Work to be completed:
Using the records that appear below, write out exactly the lines from the one with "- Contributors: cameleater/" through the one with "- License: GPLv3", keeping both end lines.

Source information:
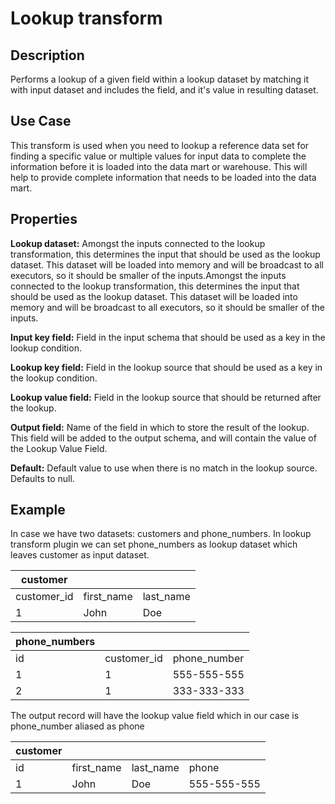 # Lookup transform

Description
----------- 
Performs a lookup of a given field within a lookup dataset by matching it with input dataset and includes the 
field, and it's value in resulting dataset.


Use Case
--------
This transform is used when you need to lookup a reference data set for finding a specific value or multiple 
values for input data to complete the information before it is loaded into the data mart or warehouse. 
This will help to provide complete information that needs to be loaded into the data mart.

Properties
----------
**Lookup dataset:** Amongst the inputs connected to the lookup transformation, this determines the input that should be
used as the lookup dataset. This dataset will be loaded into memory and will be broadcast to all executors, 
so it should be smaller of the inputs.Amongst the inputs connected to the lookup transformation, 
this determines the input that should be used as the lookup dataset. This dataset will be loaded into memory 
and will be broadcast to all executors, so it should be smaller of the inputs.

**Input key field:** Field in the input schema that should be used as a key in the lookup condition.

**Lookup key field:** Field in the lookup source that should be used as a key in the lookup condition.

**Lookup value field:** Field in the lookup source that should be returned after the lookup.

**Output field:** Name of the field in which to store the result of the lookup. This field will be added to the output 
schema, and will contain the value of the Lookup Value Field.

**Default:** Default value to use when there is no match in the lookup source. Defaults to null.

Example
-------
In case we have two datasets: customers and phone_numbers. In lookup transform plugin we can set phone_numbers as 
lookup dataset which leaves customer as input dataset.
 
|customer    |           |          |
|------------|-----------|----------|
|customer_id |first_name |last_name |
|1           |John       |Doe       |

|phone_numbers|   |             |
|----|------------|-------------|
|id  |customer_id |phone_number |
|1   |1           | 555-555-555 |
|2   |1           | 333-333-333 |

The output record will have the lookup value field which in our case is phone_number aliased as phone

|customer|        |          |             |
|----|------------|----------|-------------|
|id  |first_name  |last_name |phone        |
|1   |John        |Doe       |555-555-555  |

--

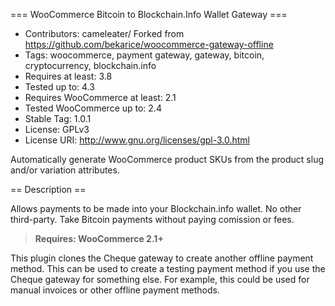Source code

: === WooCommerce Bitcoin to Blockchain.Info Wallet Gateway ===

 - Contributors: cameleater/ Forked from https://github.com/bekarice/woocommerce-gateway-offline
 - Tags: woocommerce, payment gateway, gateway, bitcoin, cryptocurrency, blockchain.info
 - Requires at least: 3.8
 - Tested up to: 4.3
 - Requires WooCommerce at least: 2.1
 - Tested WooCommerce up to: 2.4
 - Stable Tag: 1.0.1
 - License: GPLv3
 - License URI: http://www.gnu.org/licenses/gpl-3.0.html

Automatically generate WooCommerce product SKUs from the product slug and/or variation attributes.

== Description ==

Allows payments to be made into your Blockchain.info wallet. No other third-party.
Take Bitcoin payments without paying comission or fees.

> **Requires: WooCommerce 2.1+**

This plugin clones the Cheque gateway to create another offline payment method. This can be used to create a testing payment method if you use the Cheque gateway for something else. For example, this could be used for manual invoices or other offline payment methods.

Answer for this exercise:
 - Contributors: cameleater/ Forked from https://github.com/bekarice/woocommerce-gateway-offline
 - Tags: woocommerce, payment gateway, gateway, bitcoin, cryptocurrency, blockchain.info
 - Requires at least: 3.8
 - Tested up to: 4.3
 - Requires WooCommerce at least: 2.1
 - Tested WooCommerce up to: 2.4
 - Stable Tag: 1.0.1
 - License: GPLv3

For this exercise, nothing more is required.